Nas sombras, furtivo, ele esperava próximo às vestes de Aera para apanhá-la distraída com uma rede trançada pelos fios do destino das Moiras. Para conseguir que as irmãs o ajudassem, ele abriu mão de sua longa existência encurtando sua própria vida para poder prender Aera e fazê-la submeter-se a sua volúpia. Do que lhe valeria uma vida longa se jamais pudesse ter o que mais queria? Depois de tê-la presa em sua rede, bastaria obrigá-la a beber do vinho ardente de Dionísio que Lupercus trazia em seu odre para morrer feliz, dentro do que mais amava. Finalmente, Aera parecia ter terminado seu banho de luar e prata; uma nuvem negra selou a visão de Ártemis. Então, a ninfa veio de encontro à margem buscar sua indumentária. Lupercus estava ansioso, não conseguia imaginar a felicidade perversa e pervertida de ter aquele sonho em seus braços.

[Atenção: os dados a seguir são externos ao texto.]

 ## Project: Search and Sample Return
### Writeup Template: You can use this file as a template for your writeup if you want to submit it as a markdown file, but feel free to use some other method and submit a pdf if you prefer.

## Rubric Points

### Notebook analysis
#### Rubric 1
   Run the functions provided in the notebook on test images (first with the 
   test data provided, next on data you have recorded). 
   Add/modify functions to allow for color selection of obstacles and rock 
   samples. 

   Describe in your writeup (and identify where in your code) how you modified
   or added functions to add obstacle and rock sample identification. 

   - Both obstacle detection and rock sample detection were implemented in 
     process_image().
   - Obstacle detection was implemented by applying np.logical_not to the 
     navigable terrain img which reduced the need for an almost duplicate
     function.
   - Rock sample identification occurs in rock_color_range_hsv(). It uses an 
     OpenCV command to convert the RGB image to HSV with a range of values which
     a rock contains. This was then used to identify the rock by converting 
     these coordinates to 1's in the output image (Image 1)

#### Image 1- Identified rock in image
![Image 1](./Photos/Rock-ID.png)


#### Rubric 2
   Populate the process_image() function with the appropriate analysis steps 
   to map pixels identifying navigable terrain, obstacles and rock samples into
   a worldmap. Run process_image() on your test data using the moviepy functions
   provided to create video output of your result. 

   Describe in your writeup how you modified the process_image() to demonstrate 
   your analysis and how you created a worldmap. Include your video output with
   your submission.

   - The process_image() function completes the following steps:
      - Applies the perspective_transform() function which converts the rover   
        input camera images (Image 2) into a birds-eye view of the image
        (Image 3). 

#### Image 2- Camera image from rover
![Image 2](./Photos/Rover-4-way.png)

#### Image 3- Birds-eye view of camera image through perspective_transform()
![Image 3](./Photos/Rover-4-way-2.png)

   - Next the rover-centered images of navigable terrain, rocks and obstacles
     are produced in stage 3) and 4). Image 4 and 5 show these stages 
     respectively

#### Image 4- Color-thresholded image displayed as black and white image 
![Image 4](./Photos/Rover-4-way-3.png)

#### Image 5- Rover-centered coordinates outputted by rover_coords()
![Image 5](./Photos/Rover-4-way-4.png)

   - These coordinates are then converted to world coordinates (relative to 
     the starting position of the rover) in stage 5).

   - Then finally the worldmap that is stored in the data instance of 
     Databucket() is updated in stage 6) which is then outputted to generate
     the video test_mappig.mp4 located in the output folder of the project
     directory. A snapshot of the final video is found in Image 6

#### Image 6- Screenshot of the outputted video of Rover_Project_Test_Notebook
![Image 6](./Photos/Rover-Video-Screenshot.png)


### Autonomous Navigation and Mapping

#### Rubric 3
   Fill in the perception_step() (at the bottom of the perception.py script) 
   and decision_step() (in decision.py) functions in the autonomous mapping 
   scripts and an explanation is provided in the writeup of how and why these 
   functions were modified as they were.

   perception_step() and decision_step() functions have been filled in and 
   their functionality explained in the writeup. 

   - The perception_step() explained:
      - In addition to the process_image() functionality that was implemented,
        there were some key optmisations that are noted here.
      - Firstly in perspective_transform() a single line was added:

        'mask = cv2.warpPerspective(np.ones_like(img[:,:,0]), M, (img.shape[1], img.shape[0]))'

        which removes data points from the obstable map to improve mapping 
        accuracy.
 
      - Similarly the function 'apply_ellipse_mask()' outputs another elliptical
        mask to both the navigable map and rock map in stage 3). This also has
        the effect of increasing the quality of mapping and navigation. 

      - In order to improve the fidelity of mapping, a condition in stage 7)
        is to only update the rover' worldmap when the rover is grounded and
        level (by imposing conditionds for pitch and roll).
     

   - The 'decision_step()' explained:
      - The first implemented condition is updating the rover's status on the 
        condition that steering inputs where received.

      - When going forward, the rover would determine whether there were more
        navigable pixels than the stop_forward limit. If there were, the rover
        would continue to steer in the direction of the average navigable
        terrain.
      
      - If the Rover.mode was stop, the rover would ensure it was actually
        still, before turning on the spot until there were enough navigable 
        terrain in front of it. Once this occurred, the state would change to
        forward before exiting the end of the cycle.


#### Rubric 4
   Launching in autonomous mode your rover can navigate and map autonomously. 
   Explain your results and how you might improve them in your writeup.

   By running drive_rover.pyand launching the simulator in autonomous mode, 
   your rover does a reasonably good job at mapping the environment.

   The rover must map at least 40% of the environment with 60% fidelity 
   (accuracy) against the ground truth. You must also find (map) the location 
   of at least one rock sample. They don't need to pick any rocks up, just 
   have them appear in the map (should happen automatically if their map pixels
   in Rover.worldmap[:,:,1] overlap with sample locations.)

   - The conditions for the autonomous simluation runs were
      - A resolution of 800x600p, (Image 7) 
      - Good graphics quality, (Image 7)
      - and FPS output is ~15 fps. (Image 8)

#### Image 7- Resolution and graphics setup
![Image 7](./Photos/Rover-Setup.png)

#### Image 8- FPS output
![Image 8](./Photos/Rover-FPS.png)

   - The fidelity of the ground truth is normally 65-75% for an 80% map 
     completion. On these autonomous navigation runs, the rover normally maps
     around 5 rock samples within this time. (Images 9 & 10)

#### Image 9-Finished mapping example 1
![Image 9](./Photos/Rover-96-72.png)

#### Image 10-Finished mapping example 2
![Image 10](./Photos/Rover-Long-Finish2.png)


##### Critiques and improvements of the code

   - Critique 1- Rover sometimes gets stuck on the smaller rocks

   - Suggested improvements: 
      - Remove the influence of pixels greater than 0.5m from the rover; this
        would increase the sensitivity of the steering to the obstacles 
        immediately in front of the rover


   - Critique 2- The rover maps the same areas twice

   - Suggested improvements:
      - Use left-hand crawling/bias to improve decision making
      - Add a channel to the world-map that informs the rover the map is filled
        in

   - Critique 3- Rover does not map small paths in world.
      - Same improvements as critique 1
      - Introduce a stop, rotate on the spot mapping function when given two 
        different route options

Surpresa, Aera nem tentou resistir, a rede caiu sobre ela, e logo os braços e mãos vieram arrebatá-la. O odre caiu por terra quando Lupercus percebeu que Aera estava disposta a se entregar; ela retribuiu seu raptor com beijos, e suas mãos e boca procuraram o sexo do sátiro para adorá-lo. De joelhos, ela arranhava as costas do fauno que ofegava e cambaleava de excitação ante ao inesperado milagre. Aera trouxera Lupercus ao único lugar onde Ártemis jamais desconfiaria que um fauno fosse procurá-la, em sua casa; por isso ela escolheu o mais corajoso e faminto de amor dos malditos filhos de Pã e esperou até que os ventos cegassem sua mãe para poder se entregar a ele. Famintos um do outro, ele a colocou de quatro e a cavalgou usando seus cachos como rédeas. O suor escorria e pingava nas costas da ninfa que fraquejava, tendo suas forças roubadas pelo fogo que queimava dentro do seu corpo, ardendo e aumentando mais e mais. De súbito, o gozo semeou paixão pela terra, e momentaneamente aniquilados, eles derrotados, deitaram no leito de folhas e juraram não se separar mais. Cada dia, cada noite, seria único, de canto, vinho, música, poesia, uivos, gemidos e prazer.